#### EXERCISE PROMPT:
Could you copy each line of the listing below that has the word "textwidth"?

#### EXERCISE DATA:
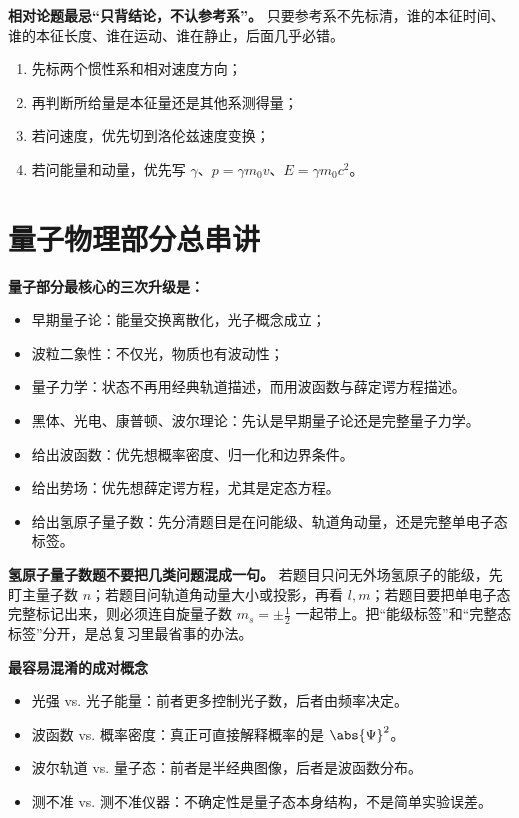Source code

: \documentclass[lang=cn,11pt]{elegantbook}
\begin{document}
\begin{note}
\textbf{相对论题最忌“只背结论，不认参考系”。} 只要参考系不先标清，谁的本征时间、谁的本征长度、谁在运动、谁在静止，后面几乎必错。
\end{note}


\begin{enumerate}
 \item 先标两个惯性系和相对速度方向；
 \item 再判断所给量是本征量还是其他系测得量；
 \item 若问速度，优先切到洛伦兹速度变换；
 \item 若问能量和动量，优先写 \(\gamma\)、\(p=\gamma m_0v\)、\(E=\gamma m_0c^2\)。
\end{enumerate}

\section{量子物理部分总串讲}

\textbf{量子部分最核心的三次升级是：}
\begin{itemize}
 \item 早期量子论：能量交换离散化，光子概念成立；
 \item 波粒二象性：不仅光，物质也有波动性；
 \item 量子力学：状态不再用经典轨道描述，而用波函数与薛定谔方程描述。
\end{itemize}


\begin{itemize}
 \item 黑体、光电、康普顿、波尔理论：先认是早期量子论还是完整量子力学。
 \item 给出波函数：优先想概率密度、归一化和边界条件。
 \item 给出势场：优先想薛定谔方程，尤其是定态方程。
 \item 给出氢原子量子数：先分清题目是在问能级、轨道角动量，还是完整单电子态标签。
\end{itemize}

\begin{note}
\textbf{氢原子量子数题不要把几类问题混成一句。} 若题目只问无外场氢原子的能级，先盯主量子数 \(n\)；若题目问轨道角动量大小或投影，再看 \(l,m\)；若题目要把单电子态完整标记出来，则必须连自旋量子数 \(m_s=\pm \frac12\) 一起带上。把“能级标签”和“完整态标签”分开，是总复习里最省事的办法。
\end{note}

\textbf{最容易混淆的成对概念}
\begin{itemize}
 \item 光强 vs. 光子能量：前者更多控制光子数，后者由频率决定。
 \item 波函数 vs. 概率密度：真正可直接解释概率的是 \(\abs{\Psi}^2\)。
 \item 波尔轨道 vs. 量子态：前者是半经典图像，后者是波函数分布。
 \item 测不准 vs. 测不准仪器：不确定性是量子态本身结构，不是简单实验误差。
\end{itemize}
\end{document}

==

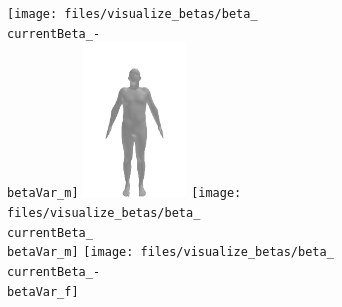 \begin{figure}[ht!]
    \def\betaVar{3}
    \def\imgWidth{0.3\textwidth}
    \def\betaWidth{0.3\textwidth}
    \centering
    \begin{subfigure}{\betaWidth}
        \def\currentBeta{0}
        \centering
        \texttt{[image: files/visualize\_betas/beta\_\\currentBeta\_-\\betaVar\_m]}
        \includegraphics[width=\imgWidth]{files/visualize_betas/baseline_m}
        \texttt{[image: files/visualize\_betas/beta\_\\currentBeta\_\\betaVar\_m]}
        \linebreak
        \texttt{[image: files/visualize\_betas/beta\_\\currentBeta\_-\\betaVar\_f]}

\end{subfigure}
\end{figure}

==

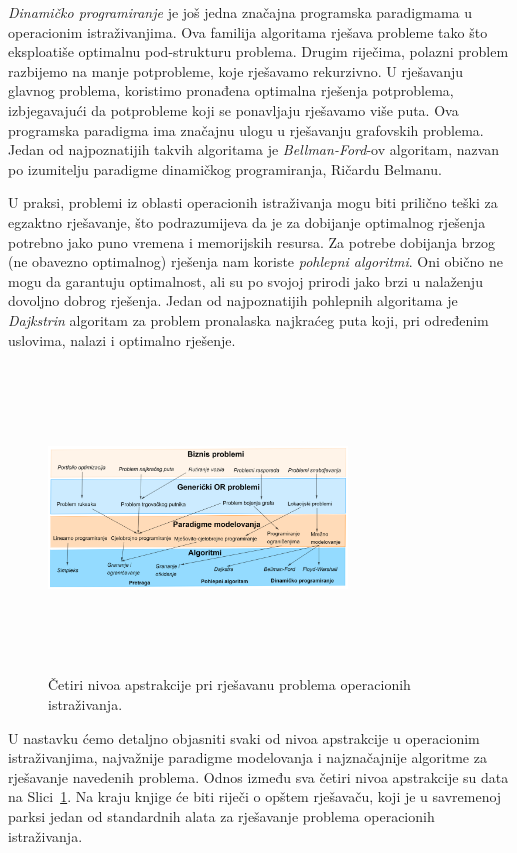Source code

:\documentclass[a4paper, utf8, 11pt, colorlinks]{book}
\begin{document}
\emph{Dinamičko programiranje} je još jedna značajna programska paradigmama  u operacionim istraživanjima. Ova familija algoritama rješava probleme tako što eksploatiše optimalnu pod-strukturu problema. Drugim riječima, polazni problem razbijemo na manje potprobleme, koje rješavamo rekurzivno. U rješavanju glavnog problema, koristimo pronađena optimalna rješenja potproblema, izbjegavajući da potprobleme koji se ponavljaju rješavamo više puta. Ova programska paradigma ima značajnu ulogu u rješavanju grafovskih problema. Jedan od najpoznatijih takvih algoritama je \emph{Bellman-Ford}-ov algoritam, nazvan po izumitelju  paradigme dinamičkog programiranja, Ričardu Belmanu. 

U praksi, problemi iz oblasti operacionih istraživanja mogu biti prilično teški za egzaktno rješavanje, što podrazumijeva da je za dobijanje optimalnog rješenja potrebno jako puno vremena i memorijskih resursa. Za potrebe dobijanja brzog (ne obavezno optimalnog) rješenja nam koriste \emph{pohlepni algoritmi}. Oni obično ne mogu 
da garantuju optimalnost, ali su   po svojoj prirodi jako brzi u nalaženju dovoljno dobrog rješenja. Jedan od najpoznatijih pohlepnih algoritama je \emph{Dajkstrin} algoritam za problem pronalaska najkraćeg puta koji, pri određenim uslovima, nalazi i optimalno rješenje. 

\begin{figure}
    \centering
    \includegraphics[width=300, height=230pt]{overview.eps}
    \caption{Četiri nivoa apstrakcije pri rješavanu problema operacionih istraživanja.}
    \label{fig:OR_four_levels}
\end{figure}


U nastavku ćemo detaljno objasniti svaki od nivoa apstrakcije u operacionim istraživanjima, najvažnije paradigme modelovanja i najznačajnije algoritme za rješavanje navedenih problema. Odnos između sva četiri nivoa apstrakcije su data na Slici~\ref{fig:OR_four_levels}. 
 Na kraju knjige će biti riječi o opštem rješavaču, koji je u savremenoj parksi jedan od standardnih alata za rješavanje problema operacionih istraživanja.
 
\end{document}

#### ANSWER:
    \def\imgWidth{0.3\textwidth}
    \def\betaWidth{0.3\textwidth}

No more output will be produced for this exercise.